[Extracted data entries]
--- START ---

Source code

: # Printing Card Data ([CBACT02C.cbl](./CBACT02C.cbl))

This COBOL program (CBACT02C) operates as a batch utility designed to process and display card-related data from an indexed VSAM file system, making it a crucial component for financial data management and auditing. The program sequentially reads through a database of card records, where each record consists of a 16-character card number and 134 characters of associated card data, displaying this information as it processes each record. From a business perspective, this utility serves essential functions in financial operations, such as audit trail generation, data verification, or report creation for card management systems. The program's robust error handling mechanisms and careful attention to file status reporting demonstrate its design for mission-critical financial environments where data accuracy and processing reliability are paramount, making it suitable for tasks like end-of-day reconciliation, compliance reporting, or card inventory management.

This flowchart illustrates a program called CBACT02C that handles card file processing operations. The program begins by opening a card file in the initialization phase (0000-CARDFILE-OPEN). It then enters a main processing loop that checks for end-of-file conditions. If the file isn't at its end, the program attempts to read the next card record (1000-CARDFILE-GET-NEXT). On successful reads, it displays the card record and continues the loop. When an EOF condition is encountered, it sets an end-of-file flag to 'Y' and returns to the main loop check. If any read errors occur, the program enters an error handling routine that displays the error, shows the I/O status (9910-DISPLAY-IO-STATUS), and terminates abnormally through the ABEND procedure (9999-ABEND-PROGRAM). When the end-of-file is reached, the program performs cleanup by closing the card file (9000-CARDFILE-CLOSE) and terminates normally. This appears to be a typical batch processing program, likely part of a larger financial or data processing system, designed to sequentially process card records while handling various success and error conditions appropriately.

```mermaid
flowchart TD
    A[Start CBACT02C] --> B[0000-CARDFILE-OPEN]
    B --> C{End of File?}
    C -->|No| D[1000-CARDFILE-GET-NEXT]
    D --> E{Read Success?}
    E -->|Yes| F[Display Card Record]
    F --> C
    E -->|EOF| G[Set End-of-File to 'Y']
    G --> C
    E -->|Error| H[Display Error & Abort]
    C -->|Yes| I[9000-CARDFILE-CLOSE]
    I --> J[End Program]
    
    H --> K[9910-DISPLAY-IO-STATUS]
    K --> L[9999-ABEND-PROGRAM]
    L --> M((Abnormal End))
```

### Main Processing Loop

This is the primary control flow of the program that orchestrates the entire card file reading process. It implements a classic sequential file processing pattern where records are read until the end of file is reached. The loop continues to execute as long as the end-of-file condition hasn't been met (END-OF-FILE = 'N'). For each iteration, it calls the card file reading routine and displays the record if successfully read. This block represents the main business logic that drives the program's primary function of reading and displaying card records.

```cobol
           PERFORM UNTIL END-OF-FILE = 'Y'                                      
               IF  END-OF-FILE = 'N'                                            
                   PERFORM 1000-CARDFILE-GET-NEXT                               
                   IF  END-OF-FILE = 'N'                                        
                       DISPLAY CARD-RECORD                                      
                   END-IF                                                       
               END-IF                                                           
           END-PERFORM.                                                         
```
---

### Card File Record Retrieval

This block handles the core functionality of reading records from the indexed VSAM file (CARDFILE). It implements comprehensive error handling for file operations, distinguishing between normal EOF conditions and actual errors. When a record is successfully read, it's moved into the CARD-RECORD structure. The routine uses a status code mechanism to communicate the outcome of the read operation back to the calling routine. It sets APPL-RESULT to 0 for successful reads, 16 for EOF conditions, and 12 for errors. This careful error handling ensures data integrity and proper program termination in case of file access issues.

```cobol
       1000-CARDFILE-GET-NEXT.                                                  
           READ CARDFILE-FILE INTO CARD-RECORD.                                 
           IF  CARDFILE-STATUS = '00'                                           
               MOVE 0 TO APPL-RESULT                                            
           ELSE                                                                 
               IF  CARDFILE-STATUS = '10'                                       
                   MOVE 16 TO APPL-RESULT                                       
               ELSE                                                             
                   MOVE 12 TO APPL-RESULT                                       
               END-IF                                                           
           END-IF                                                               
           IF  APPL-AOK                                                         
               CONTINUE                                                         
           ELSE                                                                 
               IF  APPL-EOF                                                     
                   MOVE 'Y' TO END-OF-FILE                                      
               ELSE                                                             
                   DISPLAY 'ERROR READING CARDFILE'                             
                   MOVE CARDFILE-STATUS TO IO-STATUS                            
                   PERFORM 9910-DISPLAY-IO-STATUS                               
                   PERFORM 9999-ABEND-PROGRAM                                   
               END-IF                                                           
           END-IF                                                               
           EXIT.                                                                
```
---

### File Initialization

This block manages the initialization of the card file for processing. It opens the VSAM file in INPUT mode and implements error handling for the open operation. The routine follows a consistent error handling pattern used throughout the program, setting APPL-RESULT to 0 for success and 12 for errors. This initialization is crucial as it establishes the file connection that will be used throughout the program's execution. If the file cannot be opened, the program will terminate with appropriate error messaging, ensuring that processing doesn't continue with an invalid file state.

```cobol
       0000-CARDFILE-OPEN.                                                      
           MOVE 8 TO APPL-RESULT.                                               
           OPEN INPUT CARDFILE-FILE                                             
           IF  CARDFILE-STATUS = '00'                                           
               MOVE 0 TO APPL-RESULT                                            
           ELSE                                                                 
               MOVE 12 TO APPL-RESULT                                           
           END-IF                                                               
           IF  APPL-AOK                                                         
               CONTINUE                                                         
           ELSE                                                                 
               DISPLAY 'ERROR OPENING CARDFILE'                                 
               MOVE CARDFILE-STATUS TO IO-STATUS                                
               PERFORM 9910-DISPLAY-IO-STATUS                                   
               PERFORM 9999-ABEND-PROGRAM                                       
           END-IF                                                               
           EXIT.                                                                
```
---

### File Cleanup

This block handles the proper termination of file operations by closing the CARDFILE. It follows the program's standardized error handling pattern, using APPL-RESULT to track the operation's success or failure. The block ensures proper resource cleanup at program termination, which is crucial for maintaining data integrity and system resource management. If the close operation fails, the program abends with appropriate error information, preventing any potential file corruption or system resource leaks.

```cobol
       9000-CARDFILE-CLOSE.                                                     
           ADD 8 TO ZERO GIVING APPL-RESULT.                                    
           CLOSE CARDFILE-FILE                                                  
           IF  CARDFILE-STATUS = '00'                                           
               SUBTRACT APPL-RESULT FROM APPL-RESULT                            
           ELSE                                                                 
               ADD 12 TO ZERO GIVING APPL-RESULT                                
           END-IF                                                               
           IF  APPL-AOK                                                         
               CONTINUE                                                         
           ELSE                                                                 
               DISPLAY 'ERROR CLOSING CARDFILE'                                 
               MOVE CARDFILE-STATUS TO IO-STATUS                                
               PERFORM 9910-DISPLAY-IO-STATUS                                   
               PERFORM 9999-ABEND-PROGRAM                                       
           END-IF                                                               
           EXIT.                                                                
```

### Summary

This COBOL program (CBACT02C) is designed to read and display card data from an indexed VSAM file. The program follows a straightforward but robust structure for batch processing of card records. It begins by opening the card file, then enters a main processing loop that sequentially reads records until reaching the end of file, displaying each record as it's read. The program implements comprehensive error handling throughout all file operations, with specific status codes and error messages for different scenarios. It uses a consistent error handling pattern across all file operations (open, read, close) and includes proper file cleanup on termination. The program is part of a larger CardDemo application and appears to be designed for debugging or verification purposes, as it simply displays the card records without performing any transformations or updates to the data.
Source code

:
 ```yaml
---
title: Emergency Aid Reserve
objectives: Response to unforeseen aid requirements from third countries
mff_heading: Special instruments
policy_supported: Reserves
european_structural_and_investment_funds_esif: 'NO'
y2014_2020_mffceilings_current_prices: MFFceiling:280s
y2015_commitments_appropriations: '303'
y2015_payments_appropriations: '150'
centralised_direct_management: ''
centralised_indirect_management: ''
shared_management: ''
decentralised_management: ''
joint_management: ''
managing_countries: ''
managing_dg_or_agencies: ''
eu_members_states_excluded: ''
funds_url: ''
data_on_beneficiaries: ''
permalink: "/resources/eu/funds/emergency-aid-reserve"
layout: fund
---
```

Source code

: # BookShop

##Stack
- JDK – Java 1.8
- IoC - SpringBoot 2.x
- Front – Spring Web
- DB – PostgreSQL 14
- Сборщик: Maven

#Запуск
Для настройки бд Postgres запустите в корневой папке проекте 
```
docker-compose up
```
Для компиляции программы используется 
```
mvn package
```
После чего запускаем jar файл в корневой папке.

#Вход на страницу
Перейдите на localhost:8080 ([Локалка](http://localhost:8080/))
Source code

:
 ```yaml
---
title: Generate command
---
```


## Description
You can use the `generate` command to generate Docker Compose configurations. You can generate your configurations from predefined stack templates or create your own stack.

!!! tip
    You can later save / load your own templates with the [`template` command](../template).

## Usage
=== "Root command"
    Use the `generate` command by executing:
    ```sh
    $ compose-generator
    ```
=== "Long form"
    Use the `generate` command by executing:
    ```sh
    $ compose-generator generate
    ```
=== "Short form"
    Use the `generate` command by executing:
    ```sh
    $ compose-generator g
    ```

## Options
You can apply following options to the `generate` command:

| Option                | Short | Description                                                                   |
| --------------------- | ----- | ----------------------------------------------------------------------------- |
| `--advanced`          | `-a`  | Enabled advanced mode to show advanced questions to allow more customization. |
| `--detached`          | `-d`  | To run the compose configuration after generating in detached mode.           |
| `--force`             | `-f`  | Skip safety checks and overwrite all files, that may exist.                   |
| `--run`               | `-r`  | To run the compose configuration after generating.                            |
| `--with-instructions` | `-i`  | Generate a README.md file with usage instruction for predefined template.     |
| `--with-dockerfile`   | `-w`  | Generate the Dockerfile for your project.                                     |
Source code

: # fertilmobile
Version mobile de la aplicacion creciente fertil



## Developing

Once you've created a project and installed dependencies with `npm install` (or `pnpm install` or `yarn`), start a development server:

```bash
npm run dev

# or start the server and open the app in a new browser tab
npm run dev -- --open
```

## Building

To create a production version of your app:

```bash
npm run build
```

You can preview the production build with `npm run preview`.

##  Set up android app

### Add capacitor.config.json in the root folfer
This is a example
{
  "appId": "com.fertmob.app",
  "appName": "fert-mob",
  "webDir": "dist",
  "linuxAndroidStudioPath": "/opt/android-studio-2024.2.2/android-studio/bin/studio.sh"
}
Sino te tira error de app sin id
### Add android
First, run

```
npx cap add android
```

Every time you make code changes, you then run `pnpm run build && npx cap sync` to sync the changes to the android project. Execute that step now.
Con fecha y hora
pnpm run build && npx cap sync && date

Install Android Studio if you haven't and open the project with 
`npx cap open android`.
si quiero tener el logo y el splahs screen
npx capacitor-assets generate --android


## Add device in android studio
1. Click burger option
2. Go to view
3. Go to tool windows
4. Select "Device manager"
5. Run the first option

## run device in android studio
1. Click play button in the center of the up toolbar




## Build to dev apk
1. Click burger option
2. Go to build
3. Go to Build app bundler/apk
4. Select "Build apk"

--- END ---

> [What the task asks] How many lines in the records contain the word "sync"? Reply with that number only.

> [Exercise solution] 2